*What to do*: For the word "without", find each line in the entries where it occurs and copy that line.

====== Entries shown ======

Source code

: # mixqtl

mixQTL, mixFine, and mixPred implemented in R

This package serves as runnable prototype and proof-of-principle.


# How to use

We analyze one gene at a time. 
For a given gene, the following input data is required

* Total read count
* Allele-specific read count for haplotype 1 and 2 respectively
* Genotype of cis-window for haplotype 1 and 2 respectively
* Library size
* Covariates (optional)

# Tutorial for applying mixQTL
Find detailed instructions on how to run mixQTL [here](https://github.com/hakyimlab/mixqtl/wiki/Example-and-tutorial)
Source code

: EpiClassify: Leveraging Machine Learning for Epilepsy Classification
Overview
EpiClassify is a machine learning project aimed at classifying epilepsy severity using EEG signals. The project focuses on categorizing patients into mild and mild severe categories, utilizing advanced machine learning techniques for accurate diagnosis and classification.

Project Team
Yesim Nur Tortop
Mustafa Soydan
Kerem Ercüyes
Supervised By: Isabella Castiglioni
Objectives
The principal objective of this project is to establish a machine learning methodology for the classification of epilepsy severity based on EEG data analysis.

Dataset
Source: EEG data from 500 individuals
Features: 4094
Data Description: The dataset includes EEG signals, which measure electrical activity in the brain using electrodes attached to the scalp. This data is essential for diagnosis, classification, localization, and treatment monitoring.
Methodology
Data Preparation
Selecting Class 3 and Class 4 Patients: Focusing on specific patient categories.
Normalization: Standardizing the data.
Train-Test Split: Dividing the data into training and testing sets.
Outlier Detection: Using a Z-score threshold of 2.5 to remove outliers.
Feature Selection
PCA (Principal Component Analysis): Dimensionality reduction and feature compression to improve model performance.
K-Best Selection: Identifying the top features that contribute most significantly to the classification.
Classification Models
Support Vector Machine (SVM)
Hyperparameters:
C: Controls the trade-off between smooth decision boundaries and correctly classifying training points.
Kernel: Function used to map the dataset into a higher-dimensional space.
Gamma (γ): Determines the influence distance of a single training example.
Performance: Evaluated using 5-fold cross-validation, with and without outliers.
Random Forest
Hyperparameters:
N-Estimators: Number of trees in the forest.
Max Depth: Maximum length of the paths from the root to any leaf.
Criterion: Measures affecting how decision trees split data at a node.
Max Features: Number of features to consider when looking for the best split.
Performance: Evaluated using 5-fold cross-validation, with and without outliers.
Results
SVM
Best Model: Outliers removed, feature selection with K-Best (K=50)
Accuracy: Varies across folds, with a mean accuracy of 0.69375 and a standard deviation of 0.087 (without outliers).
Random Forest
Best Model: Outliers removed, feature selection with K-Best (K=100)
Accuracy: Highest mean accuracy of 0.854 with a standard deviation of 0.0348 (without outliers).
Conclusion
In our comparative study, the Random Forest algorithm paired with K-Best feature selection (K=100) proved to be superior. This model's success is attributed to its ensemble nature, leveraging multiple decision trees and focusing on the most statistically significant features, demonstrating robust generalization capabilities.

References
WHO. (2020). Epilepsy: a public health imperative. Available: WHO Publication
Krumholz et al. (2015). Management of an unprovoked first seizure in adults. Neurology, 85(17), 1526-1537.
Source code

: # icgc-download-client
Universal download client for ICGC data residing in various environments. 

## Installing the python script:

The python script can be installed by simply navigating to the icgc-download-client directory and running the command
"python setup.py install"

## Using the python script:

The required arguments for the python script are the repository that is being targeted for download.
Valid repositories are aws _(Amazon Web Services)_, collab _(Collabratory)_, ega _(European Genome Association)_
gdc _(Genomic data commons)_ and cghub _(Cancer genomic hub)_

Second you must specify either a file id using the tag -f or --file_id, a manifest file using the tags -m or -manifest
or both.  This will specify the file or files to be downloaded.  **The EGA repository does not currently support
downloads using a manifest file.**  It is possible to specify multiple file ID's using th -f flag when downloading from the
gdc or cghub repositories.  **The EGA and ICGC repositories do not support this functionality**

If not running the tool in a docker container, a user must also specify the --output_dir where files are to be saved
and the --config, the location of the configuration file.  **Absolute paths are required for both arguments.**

======

*Solution to the exercise*:
Performance: Evaluated using 5-fold cross-validation, with and without outliers.
Performance: Evaluated using 5-fold cross-validation, with and without outliers.
Accuracy: Varies across folds, with a mean accuracy of 0.69375 and a standard deviation of 0.087 (without outliers).
Accuracy: Highest mean accuracy of 0.854 with a standard deviation of 0.0348 (without outliers).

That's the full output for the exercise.